1. I’m still psychologically distressed about the pressures of academia, despite having graduated.

Usually my dreams are completely random, but there has been one recurring dream that first began during my time at Acadia; this past Wednesday was probably the fifth or sixth occurance that I recall. In the dream, I’m overloading for a semester at university and eventually forget that I’m in one of my classes. The course itself varies from dream to dream, but it’s usually something ridiculous like calculus. With less than a week left in the term, I suddenly remember but it’s far too late to drop the course. I frantically rush to the last class of the term – the “exam review” class – where I’m told that I need over a 95 per cent on the final to pass and quickly realize that the material being “reviewed” is almost entirely foreign to me. This is usually the point where I panic and wake up.

2. Slow zombies are infinately more scary than fast ones, but fast ones have their coolness

Since 28 Days Later was an underground hit and the remake of Dawn of the Dead turned out surprisingly not-terrible, it’s been a fierce debate of scariness betwen traditional, slow-moving zombies and these new sped-up versions.

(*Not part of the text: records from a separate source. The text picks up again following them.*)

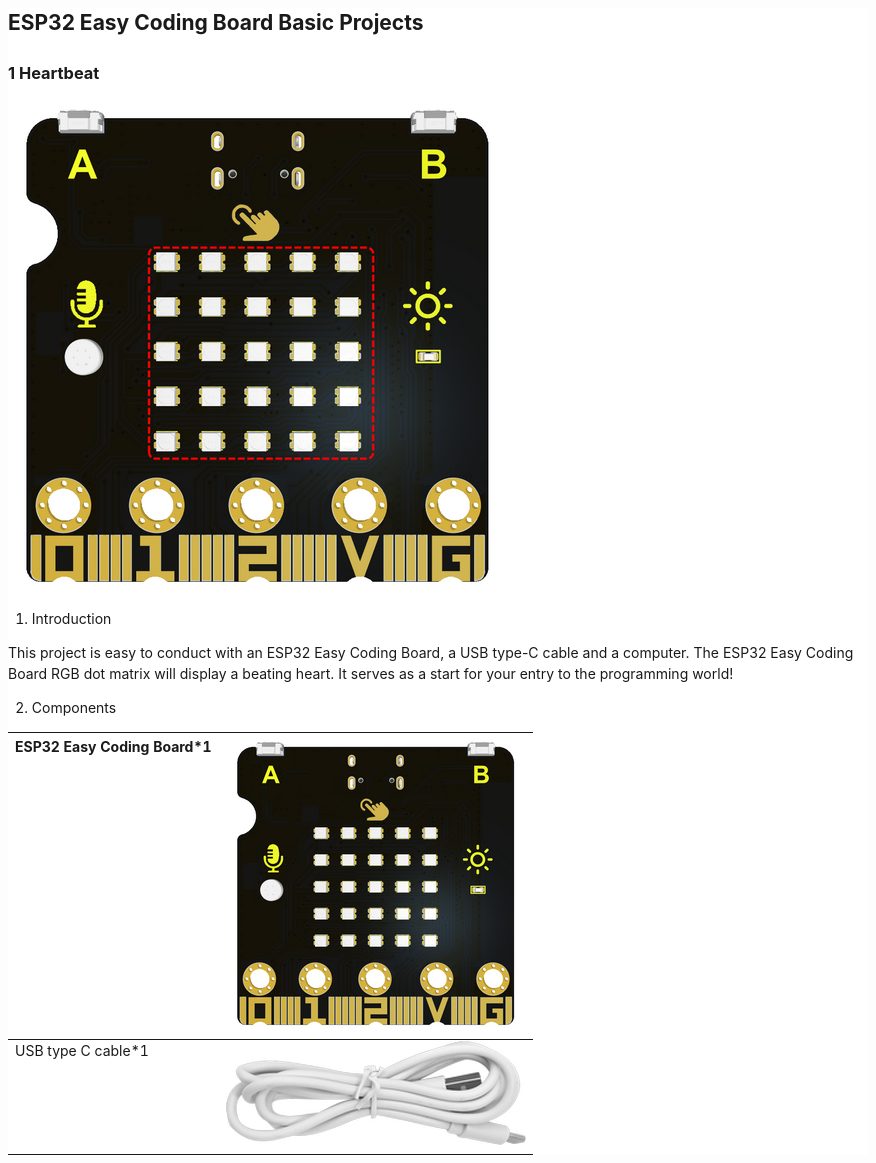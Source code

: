 ## ESP32 Easy Coding Board Basic Projects

### 1 Heartbeat

![img](img/1.png)

1. Introduction

This project is easy to conduct with an ESP32 Easy Coding Board, a USB type-C cable and a computer. The ESP32 Easy Coding Board RGB dot matrix will display a beating heart. It serves as a start for your entry to the programming world!

2. Components

| ESP32 Easy Coding Board*1 | ![img](img/2.png) |
| ------------------------- | ----------------- |
| USB type C cable*1        | ![img](img/3.png) |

Last Wednesday I had two different zombie dreams, one from each category.

The traditional one had me drinking alone in a bar late at night (like, 3 a.m.) when all of a sudden I notice random, slow-moving figures wandering down the empty streets. As they multiply, suddenly I see the people in the bar suddenly change into the undead (defying the traditional zombie logic that a person has to be bitten by a zombie to become one), and I’m trapped. This one really unsettled me, as there’s something very distressing about any assailant that you see coming but can’t escape from.

But the non-traditional zombie dream was pretty cool. I was a soldier in the desert and my platoon of soldiers was frantically running down a sand dune away from some unknown menace. As I reach the bottom, running full steam ahead, I make the always-tragic mistake of looking back (NO, MCNUTT, DON’T LOOK BACK!!!) and I see this smokey mass of the undead running over the top of the dune, gaining speed on the soliders. All of a sudden, this hoard veers to the right and flanks my men, colliding with the troops in a mess of blood and carnage.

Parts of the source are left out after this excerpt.